* [Task] Your answer should be every line below that includes the word "index".

* [Provided information]

%%

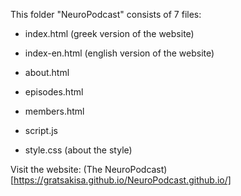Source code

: This folder "NeuroPodcast" consists of 7 files:
* index.html (greek version of the website)
* index-en.html (english version of the website)
* about.html
* episodes.html
* members.html
* script.js

* style.css (about the style)

Visit the website: (The NeuroPodcast)[https://gratsakisa.github.io/NeuroPodcast.github.io/]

%%

* [Answer section]
* index.html (greek version of the website)
* index-en.html (english version of the website)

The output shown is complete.